なにもないなら、なにもないことを確認したい。
なにかあるなら、それがなんなのか知りたい。
「だめかな」
わたしは、そう訊ねた。ケイくんは少しの間沈黙してから、仕方なさそうに苦笑した。
「……ダメだって言ったら、ひとりでも行きそうだもんな」
「うん」
「じゃあ仕方ない。
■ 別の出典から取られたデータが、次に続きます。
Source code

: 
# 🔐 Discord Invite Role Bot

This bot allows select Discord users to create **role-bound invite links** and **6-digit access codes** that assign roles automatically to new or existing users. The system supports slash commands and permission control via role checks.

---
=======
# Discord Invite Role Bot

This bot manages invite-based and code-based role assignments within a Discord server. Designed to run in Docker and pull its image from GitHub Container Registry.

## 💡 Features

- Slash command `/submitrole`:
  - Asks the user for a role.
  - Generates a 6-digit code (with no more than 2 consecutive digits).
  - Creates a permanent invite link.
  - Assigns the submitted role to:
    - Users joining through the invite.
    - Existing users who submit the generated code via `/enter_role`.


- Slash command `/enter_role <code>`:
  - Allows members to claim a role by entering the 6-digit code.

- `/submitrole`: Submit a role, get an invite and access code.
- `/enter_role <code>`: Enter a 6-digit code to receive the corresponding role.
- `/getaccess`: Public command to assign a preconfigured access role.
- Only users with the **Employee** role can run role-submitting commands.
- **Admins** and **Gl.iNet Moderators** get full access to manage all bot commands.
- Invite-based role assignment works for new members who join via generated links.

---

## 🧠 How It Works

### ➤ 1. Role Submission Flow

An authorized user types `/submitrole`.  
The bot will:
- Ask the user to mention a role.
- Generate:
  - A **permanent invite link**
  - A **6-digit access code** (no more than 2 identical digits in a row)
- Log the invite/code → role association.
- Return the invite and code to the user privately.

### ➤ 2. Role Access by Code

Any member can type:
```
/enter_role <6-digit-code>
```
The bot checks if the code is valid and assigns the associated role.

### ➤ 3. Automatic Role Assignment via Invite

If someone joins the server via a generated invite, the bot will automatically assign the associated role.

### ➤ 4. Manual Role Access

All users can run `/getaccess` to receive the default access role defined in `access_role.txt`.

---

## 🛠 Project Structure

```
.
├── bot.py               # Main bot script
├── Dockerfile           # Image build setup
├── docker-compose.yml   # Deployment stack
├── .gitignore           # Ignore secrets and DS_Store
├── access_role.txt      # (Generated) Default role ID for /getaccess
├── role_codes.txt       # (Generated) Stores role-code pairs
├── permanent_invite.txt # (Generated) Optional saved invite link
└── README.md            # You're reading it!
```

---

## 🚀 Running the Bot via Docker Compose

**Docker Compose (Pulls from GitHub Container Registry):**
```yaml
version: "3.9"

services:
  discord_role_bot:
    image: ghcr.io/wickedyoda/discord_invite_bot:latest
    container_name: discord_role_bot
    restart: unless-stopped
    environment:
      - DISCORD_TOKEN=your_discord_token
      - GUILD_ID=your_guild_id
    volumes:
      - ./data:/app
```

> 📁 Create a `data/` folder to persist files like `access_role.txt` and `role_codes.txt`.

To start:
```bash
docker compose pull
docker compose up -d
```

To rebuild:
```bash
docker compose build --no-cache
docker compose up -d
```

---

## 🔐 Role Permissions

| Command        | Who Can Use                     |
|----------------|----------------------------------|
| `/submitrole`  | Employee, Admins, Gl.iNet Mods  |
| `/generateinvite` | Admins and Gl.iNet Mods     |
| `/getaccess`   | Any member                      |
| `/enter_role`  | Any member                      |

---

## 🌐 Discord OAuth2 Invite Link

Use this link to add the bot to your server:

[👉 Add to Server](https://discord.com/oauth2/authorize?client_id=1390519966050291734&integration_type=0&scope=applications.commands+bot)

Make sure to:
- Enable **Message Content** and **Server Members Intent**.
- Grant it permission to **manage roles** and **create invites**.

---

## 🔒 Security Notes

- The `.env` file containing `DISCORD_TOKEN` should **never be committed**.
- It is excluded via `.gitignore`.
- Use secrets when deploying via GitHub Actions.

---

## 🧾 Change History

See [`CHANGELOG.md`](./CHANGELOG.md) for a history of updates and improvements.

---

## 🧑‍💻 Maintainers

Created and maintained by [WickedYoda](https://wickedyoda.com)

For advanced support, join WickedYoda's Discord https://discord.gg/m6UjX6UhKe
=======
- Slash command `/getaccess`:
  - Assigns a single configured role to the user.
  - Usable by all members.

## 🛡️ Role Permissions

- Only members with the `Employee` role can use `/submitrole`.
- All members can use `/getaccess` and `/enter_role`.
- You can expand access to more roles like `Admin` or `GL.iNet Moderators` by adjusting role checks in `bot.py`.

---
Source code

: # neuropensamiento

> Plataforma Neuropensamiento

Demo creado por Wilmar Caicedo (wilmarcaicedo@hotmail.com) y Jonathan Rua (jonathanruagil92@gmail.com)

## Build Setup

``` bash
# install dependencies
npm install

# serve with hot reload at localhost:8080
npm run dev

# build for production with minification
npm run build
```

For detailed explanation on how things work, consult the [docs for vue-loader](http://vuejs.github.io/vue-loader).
言っておくけど、見に行くだけだぞ」
「……ケイくん、そんなに付き合いよかったっけ? 心配してくれてるの?」
純粋な問いかけを、ケイくんはバカにするみたいに笑った。
「何もないとは思うけど、仮に何かあったら、俺の寝覚めが悪いだろ」
それだけだ、とそっけなく呟いてから、ケイくんはこちらに近付いてきて、
わたしの背中をぽんと押して、「早く中に戻るぞ」と、いつもよりちょっとだけやさしい声で言った。
その瞬間も、廃墟のミラーハウスのなか、ひとりで立っているかもしれない女の子のことが、
どうしてだろう、わたしの頭からは、離れてくれなかった。